Лев Аннинский - Барды
Все песни Городницкого первого, «классического» периода поколение «шестидесятников» знало наизусть. Эти песни бежали по стране магнитной лентой, подхватывались от певца к певцу, поджигались от костра к костру, — а автор их в это время вникал в то, как рифмуются в подводных хребтах серпентинитовые протрузии и в каком ритме эруптивные фазы спрединга чередуются с тектоническими.
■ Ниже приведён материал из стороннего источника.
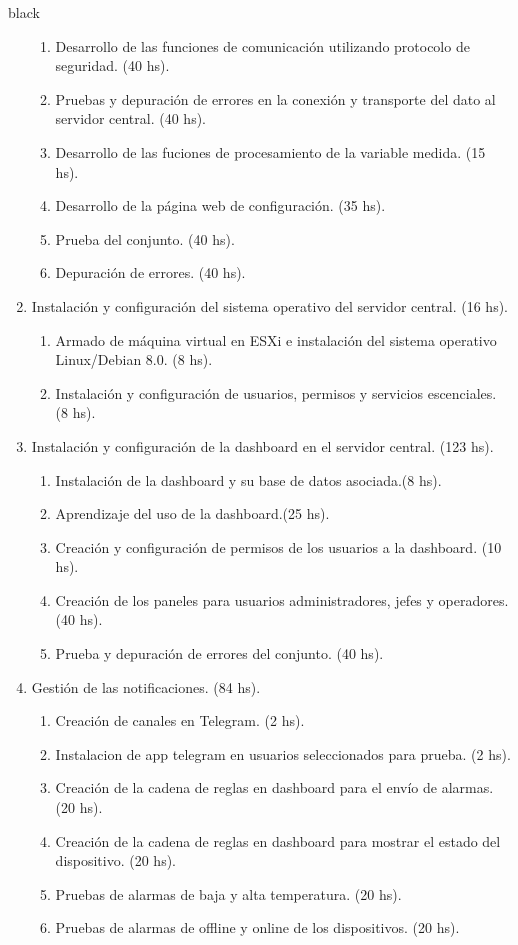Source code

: \documentclass[11pt]{charter}
\begin{document}
\begin{consigna}{black}
\begin{enumerate}
\begin{enumerate}
	\item Desarrollo de las funciones de comunicación utilizando protocolo de seguridad. (40 hs).
	\item Pruebas y depuración de errores en la conexión y transporte del dato al servidor central. (40 hs).
	\item Desarrollo de las fuciones de procesamiento de la variable medida. (15 hs).
	\item Desarrollo de la página web de configuración. (35 hs).
	\item Prueba del conjunto. (40 hs).
	\item Depuración de errores. (40 hs).
	\end{enumerate}
\item Instalación y configuración del sistema operativo del servidor central. (16 hs).
	\begin{enumerate}
	\item Armado de máquina virtual en ESXi e instalación del sistema operativo Linux/Debian 8.0.  (8 hs).
	\item Instalación y configuración de usuarios, permisos y servicios escenciales.  (8 hs).
	\end{enumerate}	
	
\item Instalación y configuración de la dashboard en el servidor central.  (123 hs).
	\begin{enumerate}
	\item Instalación de la dashboard y su base de datos asociada.(8 hs).
	\item Aprendizaje del uso de la dashboard.(25 hs).
	\item Creación y configuración de permisos de los usuarios a la dashboard. (10 hs).
	\item Creación de los paneles para usuarios administradores, jefes y operadores. (40 hs).
	\item Prueba y depuración de errores del conjunto. (40 hs).
	\end{enumerate}		
	
\item Gestión de las notificaciones. (84 hs).
	\begin{enumerate}
	\item Creación de canales en Telegram. (2 hs).
	\item Instalacion de app telegram en usuarios seleccionados para prueba. (2 hs).
	\item Creación de la cadena de reglas en dashboard para el envío de alarmas. (20 hs).
	\item Creación de la cadena de reglas en dashboard para mostrar el estado del dispositivo. (20 hs).
	\item Pruebas de alarmas de baja y alta temperatura. (20 hs).
	\item Pruebas de alarmas de offline y online de los dispositivos. (20 hs).
	\end{enumerate}		


\end{enumerate}
\end{consigna}
\end{document}
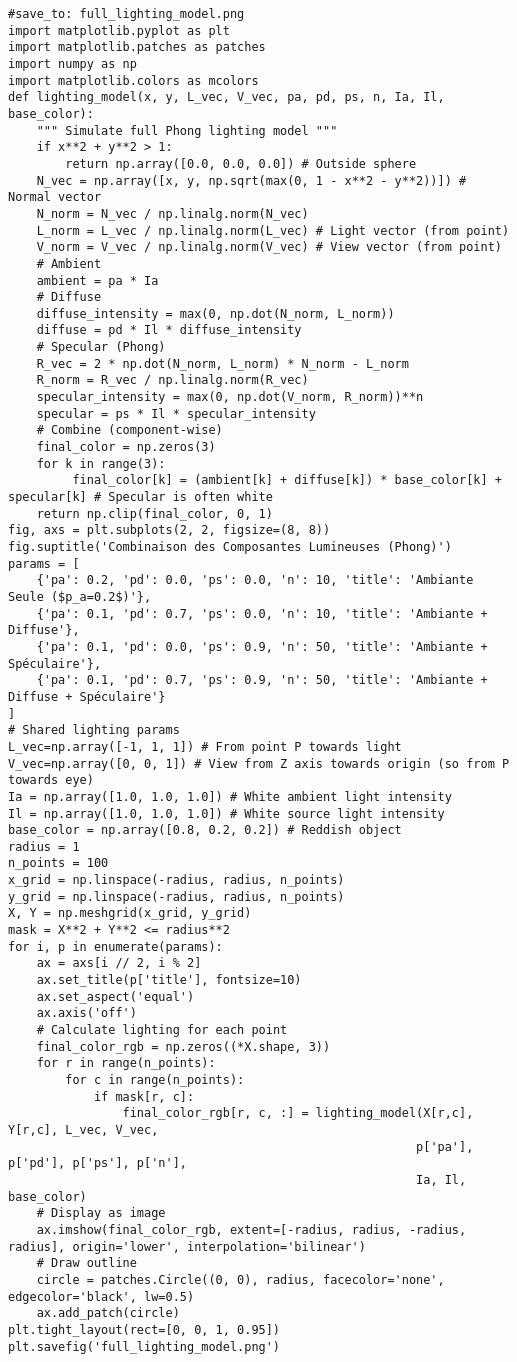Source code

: \begin{verbatim}
#save_to: full_lighting_model.png
import matplotlib.pyplot as plt
import matplotlib.patches as patches
import numpy as np
import matplotlib.colors as mcolors
def lighting_model(x, y, L_vec, V_vec, pa, pd, ps, n, Ia, Il, base_color):
    """ Simulate full Phong lighting model """
    if x**2 + y**2 > 1:
        return np.array([0.0, 0.0, 0.0]) # Outside sphere
    N_vec = np.array([x, y, np.sqrt(max(0, 1 - x**2 - y**2))]) # Normal vector
    N_norm = N_vec / np.linalg.norm(N_vec)
    L_norm = L_vec / np.linalg.norm(L_vec) # Light vector (from point)
    V_norm = V_vec / np.linalg.norm(V_vec) # View vector (from point)
    # Ambient
    ambient = pa * Ia
    # Diffuse
    diffuse_intensity = max(0, np.dot(N_norm, L_norm))
    diffuse = pd * Il * diffuse_intensity
    # Specular (Phong)
    R_vec = 2 * np.dot(N_norm, L_norm) * N_norm - L_norm
    R_norm = R_vec / np.linalg.norm(R_vec)
    specular_intensity = max(0, np.dot(V_norm, R_norm))**n
    specular = ps * Il * specular_intensity
    # Combine (component-wise)
    final_color = np.zeros(3)
    for k in range(3):
         final_color[k] = (ambient[k] + diffuse[k]) * base_color[k] + specular[k] # Specular is often white
    return np.clip(final_color, 0, 1)
fig, axs = plt.subplots(2, 2, figsize=(8, 8))
fig.suptitle('Combinaison des Composantes Lumineuses (Phong)')
params = [
    {'pa': 0.2, 'pd': 0.0, 'ps': 0.0, 'n': 10, 'title': 'Ambiante Seule ($p_a=0.2$)'},
    {'pa': 0.1, 'pd': 0.7, 'ps': 0.0, 'n': 10, 'title': 'Ambiante + Diffuse'},
    {'pa': 0.1, 'pd': 0.0, 'ps': 0.9, 'n': 50, 'title': 'Ambiante + Spéculaire'},
    {'pa': 0.1, 'pd': 0.7, 'ps': 0.9, 'n': 50, 'title': 'Ambiante + Diffuse + Spéculaire'}
]
# Shared lighting params
L_vec=np.array([-1, 1, 1]) # From point P towards light
V_vec=np.array([0, 0, 1]) # View from Z axis towards origin (so from P towards eye)
Ia = np.array([1.0, 1.0, 1.0]) # White ambient light intensity
Il = np.array([1.0, 1.0, 1.0]) # White source light intensity
base_color = np.array([0.8, 0.2, 0.2]) # Reddish object
radius = 1
n_points = 100
x_grid = np.linspace(-radius, radius, n_points)
y_grid = np.linspace(-radius, radius, n_points)
X, Y = np.meshgrid(x_grid, y_grid)
mask = X**2 + Y**2 <= radius**2
for i, p in enumerate(params):
    ax = axs[i // 2, i % 2]
    ax.set_title(p['title'], fontsize=10)
    ax.set_aspect('equal')
    ax.axis('off')
    # Calculate lighting for each point
    final_color_rgb = np.zeros((*X.shape, 3))
    for r in range(n_points):
        for c in range(n_points):
            if mask[r, c]:
                final_color_rgb[r, c, :] = lighting_model(X[r,c], Y[r,c], L_vec, V_vec,
                                                         p['pa'], p['pd'], p['ps'], p['n'],
                                                         Ia, Il, base_color)
    # Display as image
    ax.imshow(final_color_rgb, extent=[-radius, radius, -radius, radius], origin='lower', interpolation='bilinear')
    # Draw outline
    circle = patches.Circle((0, 0), radius, facecolor='none', edgecolor='black', lw=0.5)
    ax.add_patch(circle)
plt.tight_layout(rect=[0, 0, 1, 0.95])
plt.savefig('full_lighting_model.png')
\end{verbatim}
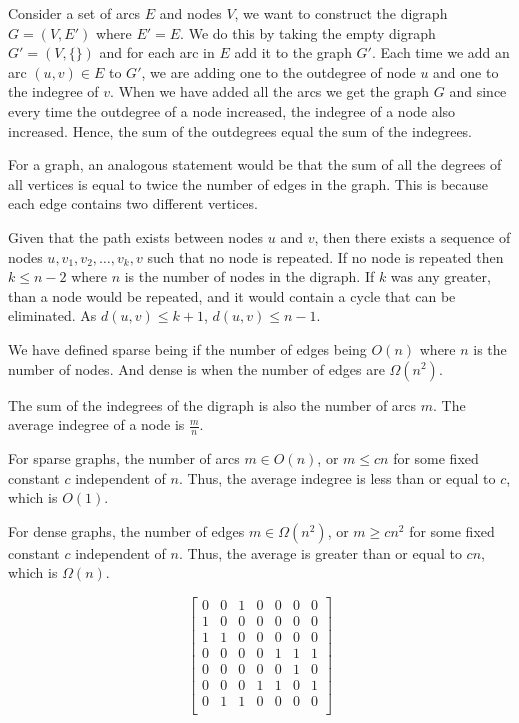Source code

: 
Consider a set of arcs \(E\) and
nodes \(V\), we want to construct the digraph \(G=(V,E')\) where
\(E'=E\). We do this by taking the empty digraph \(G'=(V,\{\})\)
and for each arc in \(E\) add it to the graph \(G'\). Each time we
add an arc \((u,v) \in E\) to \(G'\), we are adding one to the
outdegree of node \(u\) and one to the indegree of \(v\). When we
have added all the arcs we get the graph \(G\) and since every time
the outdegree of a node increased, the indegree of a node also
increased. Hence, the sum of the outdegrees equal the sum of the
indegrees.

For a graph, an analogous statement would be that the sum of all
the degrees of all vertices is equal to twice the number
of edges in the graph. This is because each edge contains two 
different vertices.

Given that the path exists between nodes \(u\) and \(v\), then there
exists a sequence of nodes \(u,v_1,v_2,\ldots,v_k,v\) such that no node is
repeated. If no node is repeated then \(k \leq n-2\) where \(n\)
is the number of nodes in the digraph. If \(k\) was any greater,
than a node would be repeated, and it would contain a cycle that can be
eliminated.  As \(d(u,v) \leq k+1\), \(d(u,v) \leq n-1\).

We have defined sparse being if the number of edges being \(O(n)\)
where \(n\) is the number of nodes. And dense is when the number
of edges are \(\Omega(n^2)\).

The sum of the indegrees of the digraph is
also the number of arcs $m$. The average indegree of
a node is \(\frac{m}{n}\).

For sparse graphs, the number of arcs  $m \in O(n)$, or $m \leq cn$ for
some fixed constant $c$ independent of $n$. Thus, the average indegree is less
than or equal to $c$, which is $O(1)$.

For dense graphs, the number of edges $m \in \Omega(n^2)$, or $m \geq
cn^2$ for some fixed constant $c$ independent of $n$.  Thus, the average 
is greater than or equal to $cn$, which is $\Omega(n)$.

\[\left[
	\begin{array}{ccccccc}
	0& 0& 1& 0& 0& 0& 0 \\
	1& 0& 0& 0& 0& 0& 0 \\
	1& 1& 0& 0& 0& 0& 0 \\
	0& 0& 0& 0& 1& 1& 1 \\
	0& 0& 0& 0& 0& 1& 0 \\
	0& 0& 0& 1& 1& 0& 1 \\
	0& 1& 1& 0& 0& 0& 0 \\
	\end{array}
\right]\]


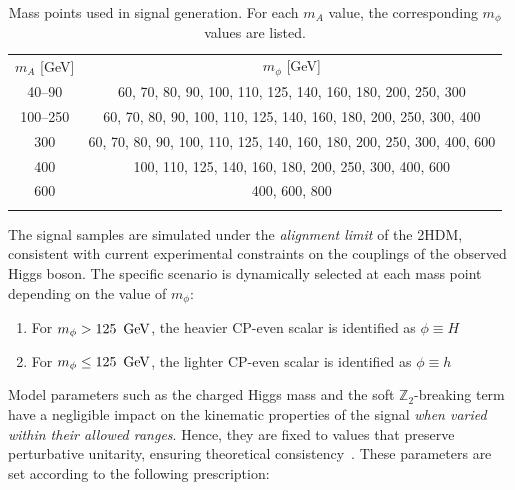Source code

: \begin{table}[!htbp]
\centering
\renewcommand{\arraystretch}{1.5} %
\setlength{\tabcolsep}{12pt} %
\begin{tabular}{cc}
\hline
$m_A$ [GeV] & $m_\phi$ [GeV] \\
\arrayrulecolor{black} \hline

40--90     & 60, 70, 80, 90, 100, 110, 125, 140, 160, 180, 200, 250, 300 \\
\arrayrulecolor{lightgray} \hline

100--250   & 60, 70, 80, 90, 100, 110, 125, 140, 160, 180, 200, 250, 300, 400 \\
\arrayrulecolor{lightgray} \hline

300        & 60, 70, 80, 90, 100, 110, 125, 140, 160, 180, 200, 250, 300, 400, 600 \\
\arrayrulecolor{lightgray} \hline

400        & 100, 110, 125, 140, 160, 180, 200, 250, 300, 400, 600 \\
\arrayrulecolor{lightgray} \hline

600        & 400, 600, 800 \\
\arrayrulecolor{black} \hline

\end{tabular}
\caption{Mass points used in signal generation. For each $m_A$ value, the corresponding $m_\phi$ values are listed.}
\label{Table:Chapter6_4tauMassGrid}
\end{table}

The signal samples are simulated under the \textit{alignment limit} of the \ac{2HDM}, consistent with current experimental constraints on the couplings of the observed Higgs boson. The specific scenario is dynamically selected at each mass point depending on the value of $m_\phi$:
\begin{enumerate}[label=(\roman*)]
    \item For $m_\phi > 125~\,\text{Ge\hspace{-.08em}V}$, the heavier CP-even scalar is identified as $\phi \equiv H$
    \item For $m_\phi \leq 125~\,\text{Ge\hspace{-.08em}V}$, the lighter CP-even scalar is identified as $\phi \equiv h$
\end{enumerate}

Model parameters such as the charged Higgs mass and the soft $\mathbb{Z}_2$-breaking term have a negligible impact on the kinematic properties of the signal \textit{when varied within their allowed ranges}. Hence, they are fixed to values that preserve perturbative unitarity, ensuring theoretical consistency~\cite{TypeX_2HDM}. These parameters are set according to the following prescription:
Так создалось парадоксальное положение: Городницкий стал классиком песенной поэзии, не став еще ни профессиональным литератором, ни сколько-нибудь сносным исполнителем.
Может, это было и к лучшему: судьба оградила его от эстрадных подмостков; не владея ни голосом, ни гитарой, он уберегся от соответствующего «образа жизни». Уберегла его судьба и от искуса ранних изданий: страна пела его песни, а в печатном виде было всего ничего: полторы газетных вырезки да кучка пепла от коллективного сборника студентов, сожженного в 1956 году по решению парткома во дворе Горного института.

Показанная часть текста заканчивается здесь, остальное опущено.